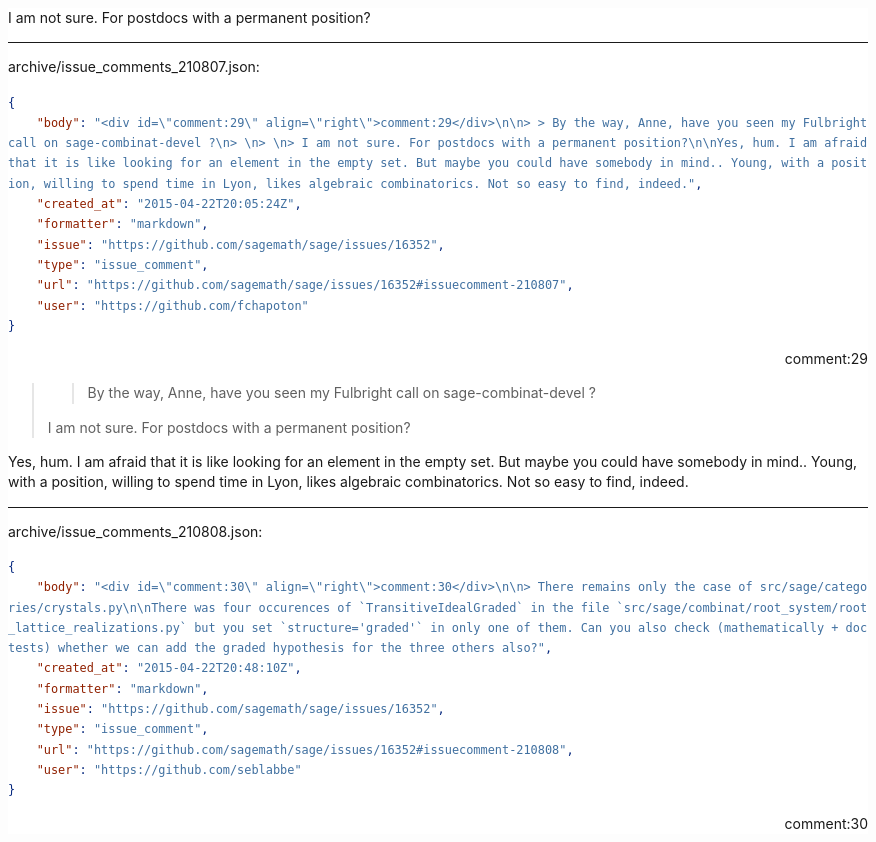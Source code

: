 I am not sure. For postdocs with a permanent position?



---

archive/issue_comments_210807.json:
```json
{
    "body": "<div id=\"comment:29\" align=\"right\">comment:29</div>\n\n> > By the way, Anne, have you seen my Fulbright call on sage-combinat-devel ?\n> \n> \n> I am not sure. For postdocs with a permanent position?\n\nYes, hum. I am afraid that it is like looking for an element in the empty set. But maybe you could have somebody in mind.. Young, with a position, willing to spend time in Lyon, likes algebraic combinatorics. Not so easy to find, indeed.",
    "created_at": "2015-04-22T20:05:24Z",
    "formatter": "markdown",
    "issue": "https://github.com/sagemath/sage/issues/16352",
    "type": "issue_comment",
    "url": "https://github.com/sagemath/sage/issues/16352#issuecomment-210807",
    "user": "https://github.com/fchapoton"
}
```

<div id="comment:29" align="right">comment:29</div>

> > By the way, Anne, have you seen my Fulbright call on sage-combinat-devel ?
> 
> 
> I am not sure. For postdocs with a permanent position?

Yes, hum. I am afraid that it is like looking for an element in the empty set. But maybe you could have somebody in mind.. Young, with a position, willing to spend time in Lyon, likes algebraic combinatorics. Not so easy to find, indeed.



---

archive/issue_comments_210808.json:
```json
{
    "body": "<div id=\"comment:30\" align=\"right\">comment:30</div>\n\n> There remains only the case of src/sage/categories/crystals.py\n\nThere was four occurences of `TransitiveIdealGraded` in the file `src/sage/combinat/root_system/root_lattice_realizations.py` but you set `structure='graded'` in only one of them. Can you also check (mathematically + doctests) whether we can add the graded hypothesis for the three others also?",
    "created_at": "2015-04-22T20:48:10Z",
    "formatter": "markdown",
    "issue": "https://github.com/sagemath/sage/issues/16352",
    "type": "issue_comment",
    "url": "https://github.com/sagemath/sage/issues/16352#issuecomment-210808",
    "user": "https://github.com/seblabbe"
}
```

<div id="comment:30" align="right">comment:30</div>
★ ★ ★ ★
All lines in the listing above with the string "archive" should be returned.

archive/issue_comments_210807.json:
archive/issue_comments_210808.json:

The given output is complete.